The case study focuses on the design, construction and monitoring of contiguous pile retaining walls by Van Elle. The site constraints have led to the innovation and application of rare alternative restraint methods for the walls. Details of the design, construction and performance monitoring of the deep excavation support systems are outlined. Design predictions have been compared with monitored performance.
Proposed Developments and Constraints
The project was centred on the upgrade of a Roll on-Roll off (Ro-Ro) ramp at Dublin Port, Ireland as part of the on-going regeneration programme being embarked upon by the Dublin Docklands Authority. It was proposed to construct a new Ro-Ro floating ramp to cater for cruise liners of variable widths coming into Dublin. Van Elle Limited were appointed as the specialist geotechnical contractors for the project. The scope of the specialist geotechnical works included the design and construction of contiguous pile walls of up to 7m retained height to accommodate the proposed link span bridge, as well as heavily loaded foundation piles to support compression, tension, moment and lateral loading from the new bank seat.
All wall sections were originally required to be designed as free standing cantilevers in both temporary and permanent conditions.
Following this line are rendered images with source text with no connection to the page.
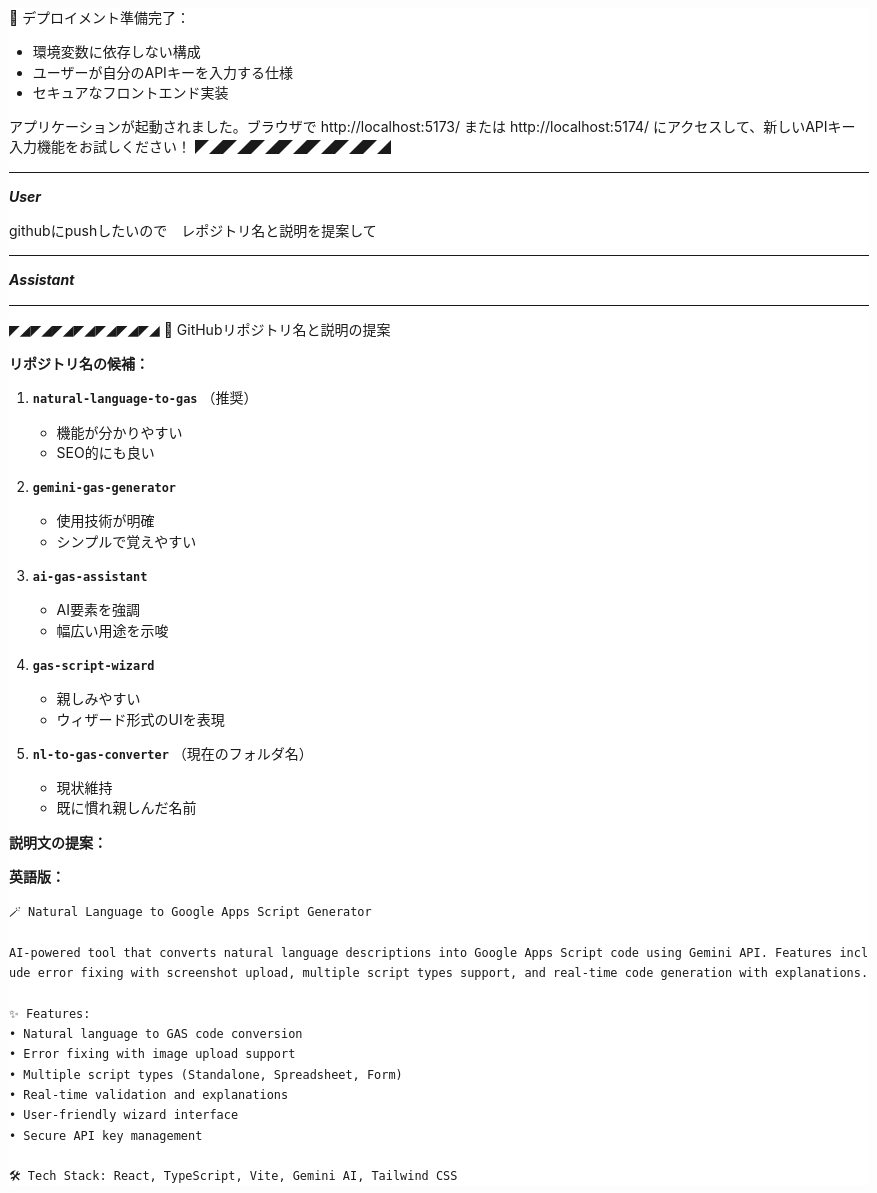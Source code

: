 🚀 デプロイメント準備完了：
- 環境変数に依存しない構成
- ユーザーが自分のAPIキーを入力する仕様
- セキュアなフロントエンド実装

アプリケーションが起動されました。ブラウザで http://localhost:5173/ または http://localhost:5174/ にアクセスして、新しいAPIキー入力機能をお試しください！
◤◢◤◢◤◢◤◢◤◢◤◢◤◢

---

_**User**_

githubにpushしたいので　レポジトリ名と説明を提案して

---

_**Assistant**_



---

◤◢◤◢◤◢◤◢◤◢◤◢◤◢
🚀 GitHubリポジトリ名と説明の提案

**リポジトリ名の候補：**

1. **`natural-language-to-gas`** （推奨）
   - 機能が分かりやすい
   - SEO的にも良い

2. **`gemini-gas-generator`**
   - 使用技術が明確
   - シンプルで覚えやすい

3. **`ai-gas-assistant`**
   - AI要素を強調
   - 幅広い用途を示唆

4. **`gas-script-wizard`**
   - 親しみやすい
   - ウィザード形式のUIを表現

5. **`nl-to-gas-converter`** （現在のフォルダ名）
   - 現状維持
   - 既に慣れ親しんだ名前

**説明文の提案：**

**英語版：**
```
🪄 Natural Language to Google Apps Script Generator

AI-powered tool that converts natural language descriptions into Google Apps Script code using Gemini API. Features include error fixing with screenshot upload, multiple script types support, and real-time code generation with explanations.

✨ Features:
• Natural language to GAS code conversion
• Error fixing with image upload support  
• Multiple script types (Standalone, Spreadsheet, Form)
• Real-time validation and explanations
• User-friendly wizard interface
• Secure API key management

🛠️ Tech Stack: React, TypeScript, Vite, Gemini AI, Tailwind CSS
```
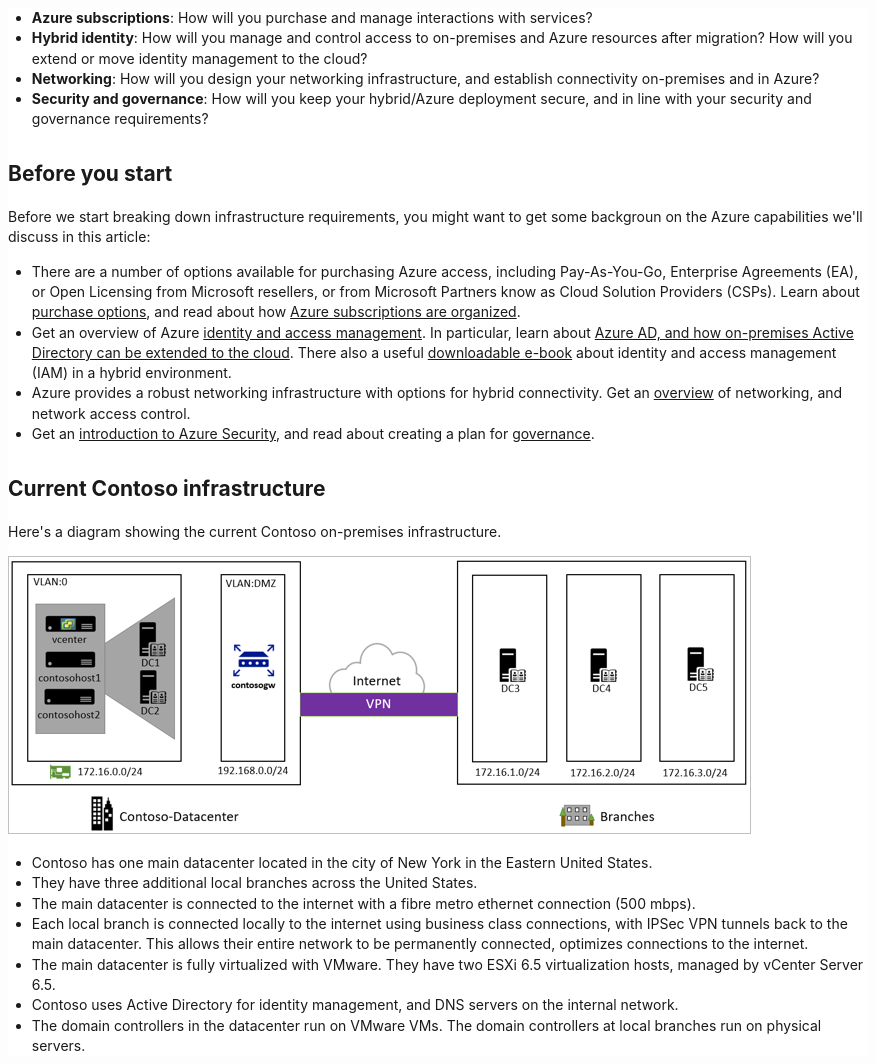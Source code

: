 - **Azure subscriptions**: How will you purchase and manage interactions with services?
- **Hybrid identity**: How will you manage and control access to on-premises and Azure resources after migration? How will you extend or move identity management to the cloud?
- **Networking**: How will you design your networking infrastructure, and establish connectivity on-premises and in Azure?
- **Security and governance**: How will you keep your hybrid/Azure deployment secure, and in line with your security and governance requirements?

## Before you start

Before we start breaking down infrastructure requirements, you might want to get some backgroun on the Azure capabilities we'll discuss in this article:

- There are a number of options available for purchasing Azure access, including Pay-As-You-Go, Enterprise Agreements (EA), or Open Licensing from Microsoft resellers, or from Microsoft Partners know as Cloud Solution Providers (CSPs). Learn about [purchase options](https://azure.microsoft.com/pricing/purchase-options/), and read about how [Azure subscriptions are organized](https://azure.microsoft.com/blog/organizing-subscriptions-and-resource-groups-within-the-enterprise/).
- Get an overview of Azure [identity and access management](https://www.microsoft.com/en-us/trustcenter/security/identity). In particular, learn about [Azure AD, and how on-premises Active Directory can be extended to the cloud](https://docs.microsoft.com/azure/active-directory/identity-fundamentals). There also a useful [downloadable e-book](https://azure.microsoft.com/resources/hybrid-cloud-identity/) about identity and access management (IAM) in a hybrid environment.
- Azure provides a robust networking infrastructure with options for hybrid connectivity. Get an [overview](https://docs.microsoft.com/azure/security/security-network-overview) of networking, and network access control.
- Get an [introduction to Azure Security](https://docs.microsoft.com/azure/security/azure-security), and read about creating a plan for [governance](https://docs.microsoft.com/azure/security/governance-in-azure).


## Current Contoso infrastructure

Here's a diagram showing the current Contoso on-premises infrastructure.

 ![Contoso architecture](./media/contoso-migration-infrastructure/contoso-architecture.png)  

- Contoso has one main datacenter located in the city of New York in the Eastern United States.
- They have three additional local branches across the United States.
- The main datacenter is connected to the internet with a fibre metro ethernet connection (500 mbps).
- Each local branch is connected locally to the internet using business class connections, with IPSec VPN tunnels back to the main datacenter. This allows their entire network to be permanently connected, optimizes connections to the internet.
- The main datacenter is fully virtualized with VMware. They have two ESXi 6.5 virtualization hosts, managed by vCenter Server 6.5.
- Contoso uses Active Directory for identity management, and DNS servers on the internal network.
- The domain controllers in the datacenter run on VMware VMs. The domain controllers at local branches run on physical servers.
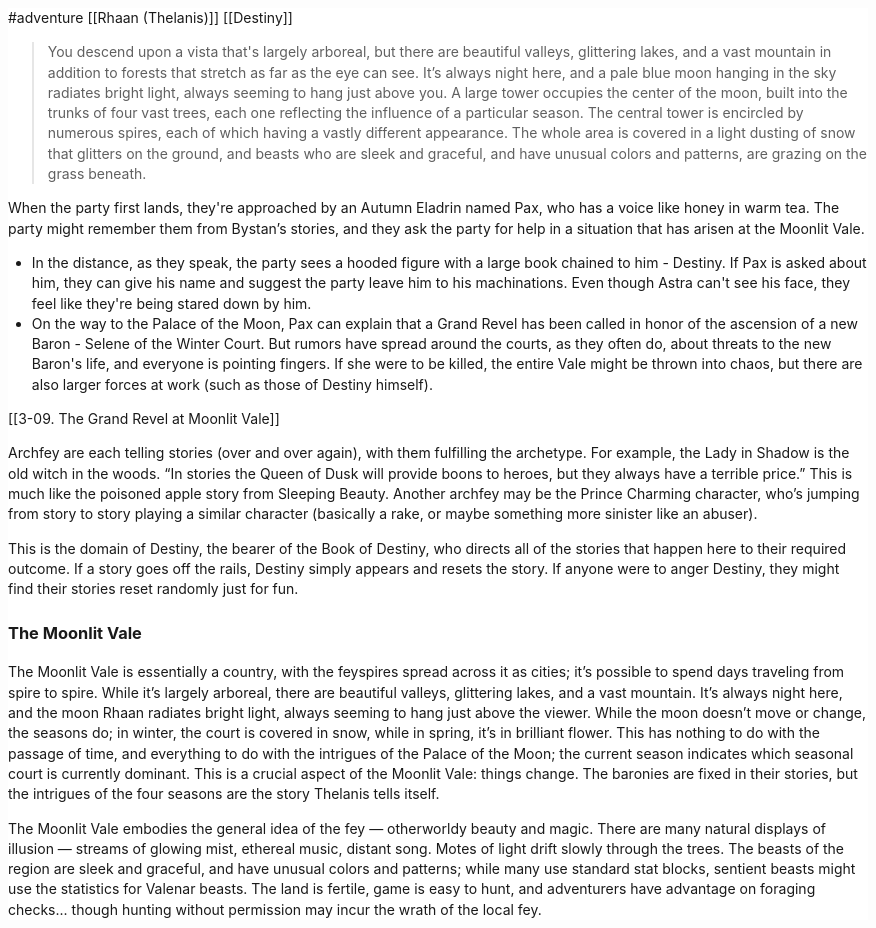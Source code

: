  #adventure [[Rhaan (Thelanis)]] [[Destiny]]

> You descend upon a vista that's largely arboreal, but there are beautiful valleys, glittering lakes, and a vast mountain in addition to forests that stretch as far as the eye can see. It’s always night here, and a pale blue moon hanging in the sky radiates bright light, always seeming to hang just above you.
> A large tower occupies the center of the moon, built into the trunks of four vast trees, each one reflecting the influence of a particular season. The central tower is encircled by numerous spires, each of which having a vastly different appearance. The whole area is covered in a light dusting of snow that glitters on the ground, and beasts who are sleek and graceful, and have unusual colors and patterns, are grazing on the grass beneath.

When the party first lands, they're approached by an Autumn Eladrin named Pax, who has a voice like honey in warm tea. The party might remember them from Bystan’s stories, and they ask the party for help in a situation that has arisen at the Moonlit Vale.

 * In the distance, as they speak, the party sees a hooded figure with a large book chained to him - Destiny. If Pax is asked about him, they can give his name and suggest the party leave him to his machinations. Even though Astra can't see his face, they feel like they're being stared down by him.
 * On the way to the Palace of the Moon, Pax can explain that a Grand Revel has been called in honor of the ascension of a new Baron - Selene of the Winter Court. But rumors have spread around the courts, as they often do, about threats to the new Baron's life, and everyone is pointing fingers. If she were to be killed, the entire Vale might be thrown into chaos, but there are also larger forces at work (such as those of Destiny himself).

[[3-09. The Grand Revel at Moonlit Vale]]

Archfey are each telling stories (over and over again), with them fulfilling the archetype. For example, the Lady in Shadow is the old witch in the woods. “In stories the Queen of Dusk will provide boons to heroes, but they always have a terrible price.” This is much like the poisoned apple story from Sleeping Beauty. Another archfey may be the Prince Charming character, who’s jumping from story to story playing a similar character (basically a rake, or maybe something more sinister like an abuser).

This is the domain of Destiny, the bearer of the Book of Destiny, who directs all of the stories that happen here to their required outcome. If a story goes off the rails, Destiny simply appears and resets the story. If anyone were to anger Destiny, they might find their stories reset randomly just for fun.

### The Moonlit Vale

The Moonlit Vale is essentially a country, with the feyspires spread across it as cities; it’s possible to spend days traveling from spire to spire. While it’s largely arboreal, there are beautiful valleys, glittering lakes, and a vast mountain. It’s always night here, and the moon Rhaan radiates bright light, always seeming to hang just above the viewer. While the moon doesn’t move or change, the seasons do; in winter, the court is covered in snow, while in spring, it’s in brilliant flower. This has nothing to do with the passage of time, and everything to do with the intrigues of the Palace of the Moon; the current season indicates which seasonal court is currently dominant. This is a crucial aspect of the Moonlit Vale: things change. The baronies are fixed in their stories, but the intrigues of the four seasons are the story Thelanis tells itself.

The Moonlit Vale embodies the general idea of the fey — otherworldy beauty and magic. There are many natural displays of illusion — streams of glowing mist, ethereal music, distant song. Motes of light drift slowly through the trees. The beasts of the region are sleek and graceful, and have unusual colors and patterns; while many use standard stat blocks, sentient beasts might use the statistics for Valenar beasts. The land is fertile, game is easy to hunt, and adventurers have advantage on foraging checks... though hunting without permission may incur the wrath of the local fey.
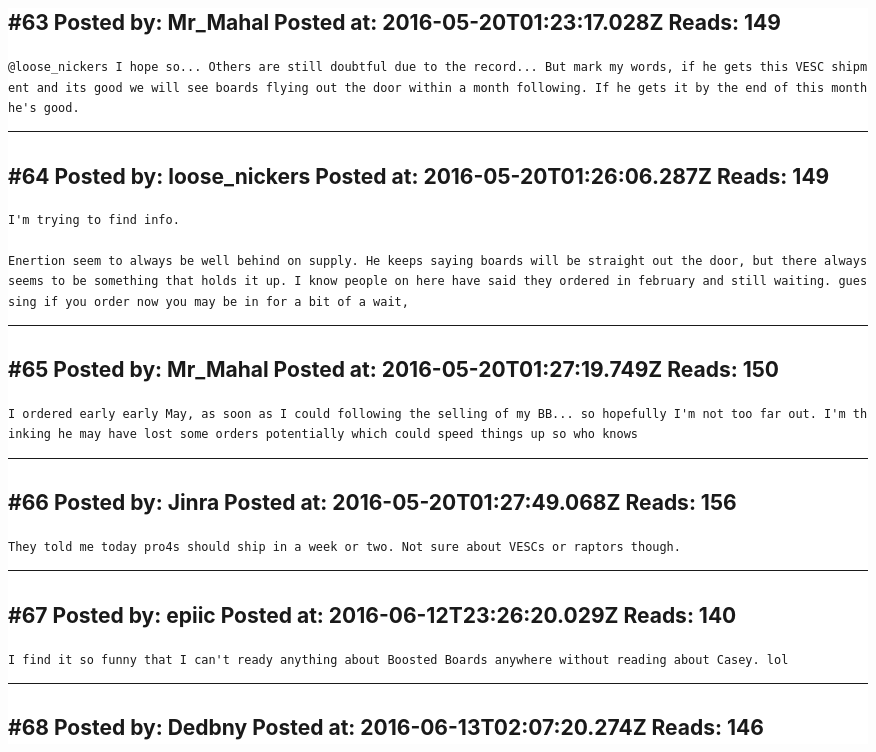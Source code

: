 ## \#63 Posted by: Mr_Mahal Posted at: 2016-05-20T01:23:17.028Z Reads: 149

```
@loose_nickers I hope so... Others are still doubtful due to the record... But mark my words, if he gets this VESC shipment and its good we will see boards flying out the door within a month following. If he gets it by the end of this month he's good.
```

---
## \#64 Posted by: loose_nickers Posted at: 2016-05-20T01:26:06.287Z Reads: 149

```
I'm trying to find info.

Enertion seem to always be well behind on supply. He keeps saying boards will be straight out the door, but there always seems to be something that holds it up. I know people on here have said they ordered in february and still waiting. guessing if you order now you may be in for a bit of a wait,
```

---
## \#65 Posted by: Mr_Mahal Posted at: 2016-05-20T01:27:19.749Z Reads: 150

```
I ordered early early May, as soon as I could following the selling of my BB... so hopefully I'm not too far out. I'm thinking he may have lost some orders potentially which could speed things up so who knows
```

---
## \#66 Posted by: Jinra Posted at: 2016-05-20T01:27:49.068Z Reads: 156

```
They told me today pro4s should ship in a week or two. Not sure about VESCs or raptors though.
```

---
## \#67 Posted by: epiic Posted at: 2016-06-12T23:26:20.029Z Reads: 140

```
I find it so funny that I can't ready anything about Boosted Boards anywhere without reading about Casey. lol
```

---
## \#68 Posted by: Dedbny Posted at: 2016-06-13T02:07:20.274Z Reads: 146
However, in the 6m-7m excavation area, the presence of pre-existing caisson wall bases at 11m depth rendered a cantilevered solution inapplicable and hence, this section of wall had to be provided with a form of permanent restraint. Tie-back anchors could not be used as an existing underground service culvert lies at a distance of 3m behind the wall line, while access for an anchoring rig was also a problem. Temporary propping/bracing was also not an option as working space in front of wall had to be maximised and the proposed scheme did not allow for the construction of any form of permanent restraining structure in front of wall.
How Oasys proved invaluable
In order to overcome these constraints, an alternative solution was developed. This solution involved the simultaneous excavation of both sides of contiguous wall to 6m-7m depth and constructing a 2.5m wide concrete counterweight structure behind the wall.
The counterweight structure was built to perform two main functions;
- to provide additional gravitational support/restoring moment to contiguous pile wall;
- to provide additional stiffness/flexural rigidity to the pile wall above formation level.
|Description of works
|Install Ø600 CFA bored piles @ 750mm c/c to form contiguous pile wall
|Excavate both sides of wall to 750mm depth and construct RC capping beam (excavation behind wall only 2.5m wide)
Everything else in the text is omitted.